■ Document images with source code ■
'''
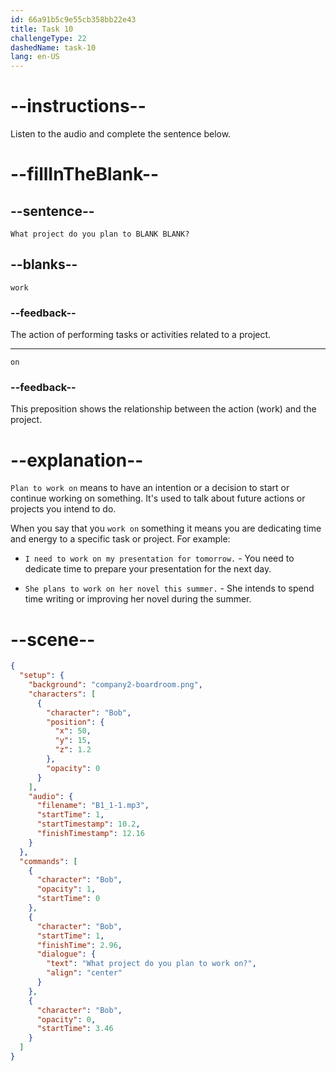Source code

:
 ```yaml
---
id: 66a91b5c9e55cb358bb22e43
title: Task 10
challengeType: 22
dashedName: task-10
lang: en-US
---
```

<!--
AUDIO REFERENCE:
Bob: What project do you plan to work on?
-->

# --instructions--

Listen to the audio and complete the sentence below.

# --fillInTheBlank--

## --sentence--

`What project do you plan to BLANK BLANK?`

## --blanks--

`work`

### --feedback--

The action of performing tasks or activities related to a project.

---
`on`

### --feedback--

This preposition shows the relationship between the action (work) and the project.

# --explanation--

`Plan to work on` means to have an intention or a decision to start or continue working on something. It's used to talk about future actions or projects you intend to do. 

When you say that you `work on` something it means you are dedicating time and energy to a specific task or project. For example:

- `I need to work on my presentation for tomorrow.` - You need to dedicate time to prepare your presentation for the next day.

- `She plans to work on her novel this summer.` - She intends to spend time writing or improving her novel during the summer.

# --scene--

```json
{
  "setup": {
    "background": "company2-boardroom.png",
    "characters": [
      {
        "character": "Bob",
        "position": {
          "x": 50,
          "y": 15,
          "z": 1.2
        },
        "opacity": 0
      }
    ],
    "audio": {
      "filename": "B1_1-1.mp3",
      "startTime": 1,
      "startTimestamp": 10.2,
      "finishTimestamp": 12.16
    }
  },
  "commands": [
    {
      "character": "Bob",
      "opacity": 1,
      "startTime": 0
    },
    {
      "character": "Bob",
      "startTime": 1,
      "finishTime": 2.96,
      "dialogue": {
        "text": "What project do you plan to work on?",
        "align": "center"
      }
    },
    {
      "character": "Bob",
      "opacity": 0,
      "startTime": 3.46
    }
  ]
}
```

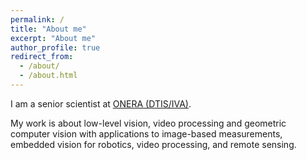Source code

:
 ```yaml
---
permalink: /
title: "About me"
excerpt: "About me"
author_profile: true
redirect_from: 
  - /about/
  - /about.html
---
```

I am a senior scientist at [ONERA (DTIS/IVA)](https://www.onera.fr/).

My work is about low-level vision, video processing and geometric computer vision with applications to image-based measurements, embedded vision for robotics, video processing, and remote sensing.
 
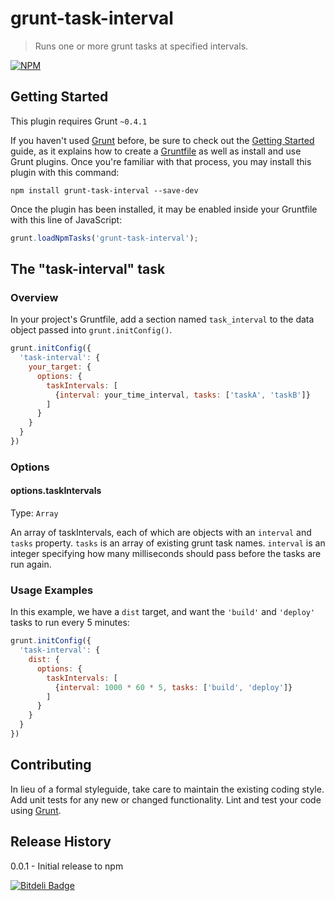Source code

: # grunt-task-interval

> Runs one or more grunt tasks at specified intervals.

[![NPM](https://nodei.co/npm/grunt-task-interval.png)](https://nodei.co/npm/grunt-task-interval/)

## Getting Started
This plugin requires Grunt `~0.4.1`

If you haven't used [Grunt](http://gruntjs.com/) before, be sure to check out the [Getting Started](http://gruntjs.com/getting-started) guide, as it explains how to create a [Gruntfile](http://gruntjs.com/sample-gruntfile) as well as install and use Grunt plugins. Once you're familiar with that process, you may install this plugin with this command:

```shell
npm install grunt-task-interval --save-dev
```

Once the plugin has been installed, it may be enabled inside your Gruntfile with this line of JavaScript:

```js
grunt.loadNpmTasks('grunt-task-interval');
```

## The "task-interval" task

### Overview
In your project's Gruntfile, add a section named `task_interval` to the data object passed into `grunt.initConfig()`.

```js
grunt.initConfig({
  'task-interval': {
    your_target: {
      options: {
        taskIntervals: [
          {interval: your_time_interval, tasks: ['taskA', 'taskB']}
        ]
      }
    }
  }
})
```

### Options

#### options.taskIntervals
Type: `Array`

An array of taskIntervals, each of which are objects with an `interval` and `tasks` property. `tasks` is an array of existing grunt task names. `interval` is an integer specifying how many milliseconds should pass before the tasks are run again.

### Usage Examples

In this example, we have a `dist` target, and want the `'build'` and `'deploy'` tasks to run every 5 minutes:

```js
grunt.initConfig({
  'task-interval': {
    dist: {
      options: {
        taskIntervals: [
          {interval: 1000 * 60 * 5, tasks: ['build', 'deploy']}
        ]
      }
    }
  }
})
```

## Contributing

In lieu of a formal styleguide, take care to maintain the existing coding style. Add unit tests for any new or changed functionality. Lint and test your code using [Grunt](http://gruntjs.com/).

## Release History

0.0.1 - Initial release to npm


[![Bitdeli Badge](https://d2weczhvl823v0.cloudfront.net/colingourlay/grunt-task-interval/trend.png)](https://bitdeli.com/free "Bitdeli Badge")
'''
■ Exercise description ■
Pick out all lines from the data above in which the word "Gruntfile" appears.

■ Exercise output ■
If you haven't used [Grunt](http://gruntjs.com/) before, be sure to check out the [Getting Started](http://gruntjs.com/getting-started) guide, as it explains how to create a [Gruntfile](http://gruntjs.com/sample-gruntfile) as well as install and use Grunt plugins. Once you're familiar with that process, you may install this plugin with this command:
Once the plugin has been installed, it may be enabled inside your Gruntfile with this line of JavaScript:
In your project's Gruntfile, add a section named `task_interval` to the data object passed into `grunt.initConfig()`.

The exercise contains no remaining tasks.